Goal of the exercise: In the records below, find the line containing "# TubePlunger" and the line containing "my git repo"; please repeat exactly the lines from one to the other, both included, and nothing more.

Information provided:
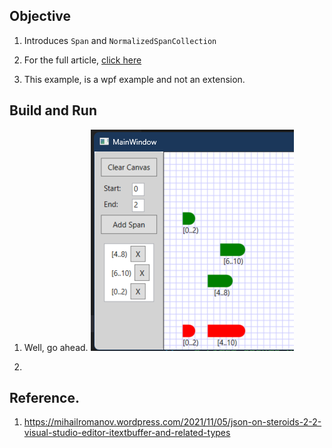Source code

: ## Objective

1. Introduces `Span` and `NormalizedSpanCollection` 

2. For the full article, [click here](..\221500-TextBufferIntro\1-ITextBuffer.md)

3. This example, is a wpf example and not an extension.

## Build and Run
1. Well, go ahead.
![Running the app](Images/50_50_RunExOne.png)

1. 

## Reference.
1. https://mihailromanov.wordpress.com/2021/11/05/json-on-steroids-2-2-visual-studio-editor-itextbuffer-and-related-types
--
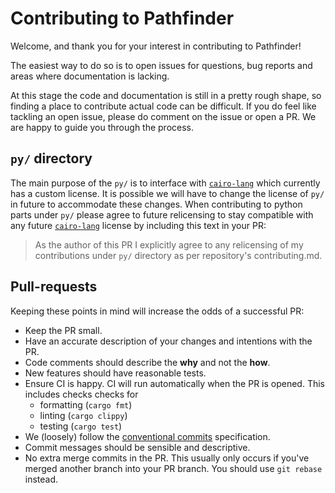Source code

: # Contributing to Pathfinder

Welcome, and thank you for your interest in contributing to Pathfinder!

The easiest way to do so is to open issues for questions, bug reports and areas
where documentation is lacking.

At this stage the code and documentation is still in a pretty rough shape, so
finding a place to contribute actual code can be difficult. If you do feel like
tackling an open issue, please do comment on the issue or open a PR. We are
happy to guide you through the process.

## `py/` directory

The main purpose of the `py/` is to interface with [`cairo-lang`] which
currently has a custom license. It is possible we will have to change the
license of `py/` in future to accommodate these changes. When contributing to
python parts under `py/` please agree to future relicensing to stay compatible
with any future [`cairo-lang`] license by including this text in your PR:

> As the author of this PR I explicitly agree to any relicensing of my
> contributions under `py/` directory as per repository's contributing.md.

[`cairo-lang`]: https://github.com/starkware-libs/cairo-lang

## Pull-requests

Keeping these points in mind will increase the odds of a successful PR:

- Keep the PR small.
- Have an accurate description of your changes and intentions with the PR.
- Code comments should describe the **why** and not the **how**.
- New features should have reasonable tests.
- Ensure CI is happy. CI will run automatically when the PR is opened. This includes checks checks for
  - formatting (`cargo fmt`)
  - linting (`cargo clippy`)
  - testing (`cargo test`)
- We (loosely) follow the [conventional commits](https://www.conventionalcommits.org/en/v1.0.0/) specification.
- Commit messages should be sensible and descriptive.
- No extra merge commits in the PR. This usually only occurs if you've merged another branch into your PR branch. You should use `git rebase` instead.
...
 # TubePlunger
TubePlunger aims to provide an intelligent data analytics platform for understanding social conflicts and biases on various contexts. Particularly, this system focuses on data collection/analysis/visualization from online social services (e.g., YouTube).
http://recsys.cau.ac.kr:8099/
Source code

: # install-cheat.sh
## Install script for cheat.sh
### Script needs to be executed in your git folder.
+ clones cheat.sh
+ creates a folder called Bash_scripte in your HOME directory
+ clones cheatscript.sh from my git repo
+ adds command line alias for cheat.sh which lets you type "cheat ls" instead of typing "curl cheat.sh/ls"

Written solution:
 # TubePlunger
TubePlunger aims to provide an intelligent data analytics platform for understanding social conflicts and biases on various contexts. Particularly, this system focuses on data collection/analysis/visualization from online social services (e.g., YouTube).
http://recsys.cau.ac.kr:8099/
Source code

: # install-cheat.sh
## Install script for cheat.sh
### Script needs to be executed in your git folder.
+ clones cheat.sh
+ creates a folder called Bash_scripte in your HOME directory
+ clones cheatscript.sh from my git repo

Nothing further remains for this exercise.